It was 1985 and Neil Hartling was on an upriver Nahanni trek, following in the footsteps of Raymond Patterson, author of Dangerous River. In the midst of that arduous journey was one of his most memorable wildlife sightings.
Georges Riffle or Cache Rapids as the old timers knew it, is a formidable rapid that guards the mouth of Canada’s deepest river canyon. A jet boat, a float plane and the dignity of many a canoeist have all been victims of its maw in the depths of Nahanni’s First Canyon. But on a mid September afternoon in 1985, I was resting above the rapid with 5 friends after tracking a 27 foot voyageur canoe du nord up through the canyon and the cataract. It was the tenth day of a dubious venture we had spontaneously dreamt up only weeks prior. Inspired by RM Patterson’s classic novel Dangerous River, we were slogging upriver, through four canyons, from the confluence of the Nahanni and Liard rivers to Virginia Falls, a drop nearly twice the height of Niagara. Unemployed, adventurous and with more enthusiasm than good judgement, we were perfectly matched to the challenge. With a 200’ rope, lots of muscle, some river reading and gymnastics, we had managed to wrestle our weighty bateau through the maelstrom.

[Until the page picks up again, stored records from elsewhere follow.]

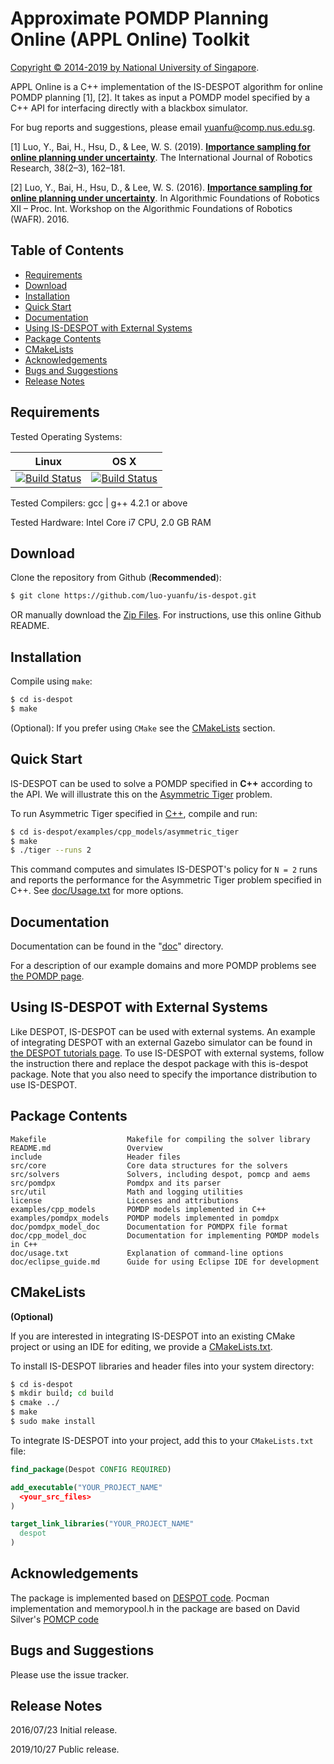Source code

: # Approximate POMDP Planning Online (APPL Online) Toolkit

[Copyright &copy; 2014-2019 by National University of Singapore](http://motion.comp.nus.edu.sg/).

APPL Online is a C++ implementation of the IS-DESPOT algorithm for online POMDP planning [1], [2]. It takes as input a POMDP model specified by a C++ API for interfacing directly with a blackbox simulator. 

For bug reports and suggestions, please email <yuanfu@comp.nus.edu.sg>.

[1] Luo, Y., Bai, H., Hsu, D., & Lee, W. S. (2019). [**Importance sampling for online planning under uncertainty**](https://journals.sagepub.com/doi/full/10.1177/0278364918780322). The International Journal of Robotics Research, 38(2–3), 162–181. 

[2] Luo, Y., Bai, H., Hsu, D., & Lee, W. S. (2016). [**Importance sampling for online planning under uncertainty**](https://motion.comp.nus.edu.sg/2018/04/23/online-pomdp-planning/). In Algorithmic Foundations of Robotics XII – Proc. Int. Workshop on the Algorithmic Foundations of Robotics (WAFR). 2016.

## Table of Contents

* [Requirements](#requirements)
* [Download](#download)
* [Installation](#installation)
* [Quick Start](#quick-start)
* [Documentation](#documentation)
* [Using IS-DESPOT with External Systems](#using-despot-with-external-systems)
* [Package Contents](#package-contents)
* [CMakeLists](#cmakelists)
* [Acknowledgements](#acknowledgements)
* [Bugs and Suggestions](#bugs-and-suggestions)
* [Release Notes](#release-notes)

## Requirements

Tested Operating Systems:

<!--| Linux 14.04| OS X (10.1)  | Windows  |
|:------------- |:-------------:|: -----:|
|[![Build Status](https://semaphoreapp.com/api/v1/projects/d4cca506-99be-44d2-b19e-176f36ec8cf1/128505/shields_badge.svg)](https://semaphoreapp.com/boennemann/badges)| [![Build Status](https://semaphoreapp.com/api/v1/projects/d4cca506-99be-44d2-b19e-176f36ec8cf1/128505/shields_badge.svg)](https://semaphoreapp.com/boennemann/badges) | Not Supported |-->

| Linux       | OS X
| :-------------: |:-------------:|
|[![Build Status](https://semaphoreapp.com/api/v1/projects/d4cca506-99be-44d2-b19e-176f36ec8cf1/128505/shields_badge.svg)](https://semaphoreapp.com/boennemann/badges)      | [![Build Status](https://semaphoreapp.com/api/v1/projects/d4cca506-99be-44d2-b19e-176f36ec8cf1/128505/shields_badge.svg)](https://semaphoreapp.com/boennemann/badges) 

Tested Compilers: gcc | g++ 4.2.1 or above

Tested Hardware: Intel Core i7 CPU, 2.0 GB RAM

## Download

Clone the repository from Github (**Recommended**):
```bash
$ git clone https://github.com/luo-yuanfu/is-despot.git
```
OR manually download the [Zip Files](https://github.com/luo-yuanfu/is-despot/archive/master.zip). For instructions, use this online Github README. 

## Installation

Compile using `make`:
```bash
$ cd is-despot
$ make
```

(Optional): If you prefer using `CMake` see the [CMakeLists](#cmakelists) section.

## Quick Start

IS-DESPOT can be used to solve a POMDP specified in **C++** according to the API. We will illustrate this on the [Asymmetric Tiger](https://bigbird.comp.nus.edu.sg/m2ap/wordpress/wp-content/uploads/2017/01/wafr16a.pdf) problem.

To run Asymmetric Tiger specified in [C++](doc/cpp_model_doc), compile and run: 
```bash
$ cd is-despot/examples/cpp_models/asymmetric_tiger
$ make
$ ./tiger --runs 2
```

This command computes and simulates IS-DESPOT's policy for `N = 2` runs and reports the
performance for the Asymmetric Tiger problem specified in C++. See [doc/Usage.txt](doc/usage.txt) for more options.


## Documentation

Documentation can be found in the "[doc](doc/)" directory. 

For a description of our example domains and more POMDP problems see [the POMDP page](http://www.pomdp.org/examples/).

## Using IS-DESPOT with External Systems

Like DESPOT, IS-DESPOT can be used with external systems. An example of integrating DESPOT with an external Gazebo simulator can be found in [the DESPOT tutorials page](https://github.com/AdaCompNUS/despot_tutorials.git). To use IS-DESPOT with external systems, follow the instruction there and replace the despot package with this is-despot package. Note that you also need to specify the importance distribution to use IS-DESPOT.

## Package Contents

```
Makefile                  Makefile for compiling the solver library
README.md                 Overview
include                   Header files
src/core                  Core data structures for the solvers
src/solvers               Solvers, including despot, pomcp and aems
src/pomdpx                Pomdpx and its parser
src/util                  Math and logging utilities
license                   Licenses and attributions
examples/cpp_models       POMDP models implemented in C++
examples/pomdpx_models    POMDP models implemented in pomdpx
doc/pomdpx_model_doc      Documentation for POMDPX file format
doc/cpp_model_doc         Documentation for implementing POMDP models in C++
doc/usage.txt             Explanation of command-line options
doc/eclipse_guide.md      Guide for using Eclipse IDE for development
```

## CMakeLists

**(Optional)**

If you are interested in integrating IS-DESPOT into an existing CMake project or using an IDE for editing, we provide a [CMakeLists.txt](CMakeLists.txt).

To install IS-DESPOT libraries and header files into your system directory:
```bash
$ cd is-despot
$ mkdir build; cd build
$ cmake ../
$ make
$ sudo make install
```

To integrate IS-DESPOT into your project, add this to your `CMakeLists.txt` file:

```CMake
find_package(Despot CONFIG REQUIRED)

add_executable("YOUR_PROJECT_NAME"
  <your_src_files>
)

target_link_libraries("YOUR_PROJECT_NAME"
  despot
)
```

## Acknowledgements

The package is implemented based on [DESPOT code](https://github.com/AdaCompNUS/despot).
Pocman implementation and memorypool.h in the package are based on David Silver's [POMCP code](http://www0.cs.ucl.ac.uk/staff/D.Silver/web/Applications.html)

## Bugs and Suggestions
Please use the issue tracker.

## Release Notes
2016/07/23 Initial release.

2019/10/27 Public release.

After surmounting the rocky point at the head of the rapid, we gathered on a sand beach to watch a herd of Dall sheep across the river at the base of the sheer canyon walls. The afternoon sun glinted off the white coats of the yews and lambs as they foraged and licked at the calcium in the rocks for which this spot is known. A startled gasp from a crew member drew our attention upriver. A white wolf sat on our side of the river, showing no concern of our presence, looking longingly at the mutton on the other side of the rapid and no doubt dreaming canine calculations of probability to swim the waves and enjoy lamb chops.
I don’t know if that wolf lived out his yearnings, but he and the herd of sheep created one of my fondest wildlife encounters that afternoon, on that river of gold, river of dreams.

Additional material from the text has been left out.